しかし、被疑者は一貫して本件犯行を否認しているところ、被疑者が警察から聞いた話では、被疑者が事件の起こる前に犯行現場付近のコンビニにいたこと(これは被疑者も認めています)、Vさんが、警察官に対して、被疑者を犯人と述べたということが、被疑者の嫌疑の根拠となっているようです。
しかし、現場は都心部に近く人通りも多いのですから、被疑者が付近にいたことが被疑者の犯人性を基礎づけるとはいえません。また、午前2時という遅い時間で、街頭の灯りも弱いのに(弁〇号証「写真撮影報告書」)、Vさんが犯人の特徴を正確に認識、記憶、保持できていたのかは十分検討されなければいけないことです。警察実務においても、目撃供述、特に犯人識別供述にはしばしば誤りが生じやすいことがたびたび注意喚起されています(髙森高徳『Q&A実例捜査における事実認定の実際〔第2版〕』(立花書房,2014年4月)10~21頁、水野谷幸夫・城祐一郎『Q&A実例取調の実際』(立花書房,2011年3月)84~91頁、須賀正行「元検察官のキャンパスノートNo77 被疑者の特定(被疑者の犯人性)」捜査研究2017年1月号(793号)114頁、警察公論2020年10月号200~202頁等々)。

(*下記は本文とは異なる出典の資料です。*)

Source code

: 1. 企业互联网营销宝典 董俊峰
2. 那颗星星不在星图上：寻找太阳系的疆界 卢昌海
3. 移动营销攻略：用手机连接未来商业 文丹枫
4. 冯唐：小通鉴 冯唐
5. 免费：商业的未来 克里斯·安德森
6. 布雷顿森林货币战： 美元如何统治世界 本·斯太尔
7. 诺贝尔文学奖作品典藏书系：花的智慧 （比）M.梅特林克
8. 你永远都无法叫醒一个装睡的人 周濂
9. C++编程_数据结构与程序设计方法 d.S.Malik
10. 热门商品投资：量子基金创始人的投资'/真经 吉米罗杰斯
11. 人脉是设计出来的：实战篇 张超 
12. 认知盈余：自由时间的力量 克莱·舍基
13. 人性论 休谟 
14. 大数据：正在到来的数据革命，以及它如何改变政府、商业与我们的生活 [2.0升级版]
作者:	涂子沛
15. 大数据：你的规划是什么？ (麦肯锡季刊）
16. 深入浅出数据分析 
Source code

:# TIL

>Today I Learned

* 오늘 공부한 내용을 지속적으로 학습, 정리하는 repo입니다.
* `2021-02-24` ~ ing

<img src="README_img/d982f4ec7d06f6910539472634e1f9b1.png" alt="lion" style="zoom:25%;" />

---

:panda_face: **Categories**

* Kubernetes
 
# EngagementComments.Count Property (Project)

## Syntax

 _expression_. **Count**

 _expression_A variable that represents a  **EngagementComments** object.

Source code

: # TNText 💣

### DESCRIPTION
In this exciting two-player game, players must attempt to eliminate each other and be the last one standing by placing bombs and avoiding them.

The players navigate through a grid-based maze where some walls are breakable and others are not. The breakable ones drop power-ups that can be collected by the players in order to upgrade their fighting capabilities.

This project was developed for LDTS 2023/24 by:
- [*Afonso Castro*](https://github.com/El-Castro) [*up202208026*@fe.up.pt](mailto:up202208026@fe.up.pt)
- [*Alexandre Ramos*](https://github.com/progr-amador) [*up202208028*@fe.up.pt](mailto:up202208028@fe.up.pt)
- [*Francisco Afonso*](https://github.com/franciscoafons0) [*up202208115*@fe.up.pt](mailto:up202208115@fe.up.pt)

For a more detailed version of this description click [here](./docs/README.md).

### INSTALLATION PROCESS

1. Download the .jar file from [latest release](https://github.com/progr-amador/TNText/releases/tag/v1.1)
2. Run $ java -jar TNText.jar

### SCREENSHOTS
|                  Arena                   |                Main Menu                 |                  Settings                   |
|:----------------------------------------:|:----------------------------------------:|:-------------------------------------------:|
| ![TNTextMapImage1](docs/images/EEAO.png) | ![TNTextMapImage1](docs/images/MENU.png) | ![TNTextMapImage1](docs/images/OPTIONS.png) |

本件において、いかなる面割捜査がなされたかは弁護人の立場からは不明ですが、誤認逮捕を起こした場合は、被疑者に深刻な人権侵害をもたらすのですから、客観的な証拠を十分吟味して、慎重に在宅捜査を進めてください。
弁護人としては、本件で、被疑者の嫌疑があるとしても、「具体的な証拠に基づいた客観的、合理的な根拠のある犯罪の嫌疑」(杉山徳明ほか編著『令状請求ハンドブック〔第2版〕』(立花書房,2021年9月)9頁)、ないし「逮捕状の請求のなされた当時すでに収集されていた捜査資料に基づき、合理的な判断過程により、被疑者が当該犯罪を犯したことを相当程度高度に是認し得る嫌疑がある」とは認められない状況と考えています(髙森高徳著・澁谷博之補訂『Q&A実例逮捕・勾留の実際〔第2版補訂〕』(立花書房,2022年5月)10頁)。
(3) 逮捕の必要性
ア、本件で想定される証拠
本件において、想定される証拠としては、①現場及び現場付近の防犯カメラ映像(犯人の逃走方向にある店舗内カメラ等も含む)、②被害者であるAさんの目撃証言、③被疑者のスマートフォンに記録された位置情報の履歴、④被疑者の衣服、⑤(事案によっては)被害者の衣服に付着しているDNA資料、⑥付近において同種案件が発生していればその証拠、⑦被疑者の供述(法務省刑事局法令研究会編著『証拠収集の実際-全訂 証拠の集め方・考え方-』(東京法令出版,1997年11月)128頁~、捜査書類実務研究会編箸『刑法犯・罪名別 一件書類早見ノート〔改訂版〕』(警察時報社,2017年2月)80頁(以下略))、といったものが考えられます。
イ、罪証隠滅のおそれがないこと
そして、①~⑥についてはすでに捜査機関において収集されているはずであり、被疑者が隠滅できる余地はありません。⑦はそもそも証拠隠滅の対象にはなりません。さらに、被疑者がアリバイ等の証拠を偽造して、真実犯罪をしたのに罪を逃れるというのも不可能です。すでに、位置情報については提供しており、供述調書も作成されているからです。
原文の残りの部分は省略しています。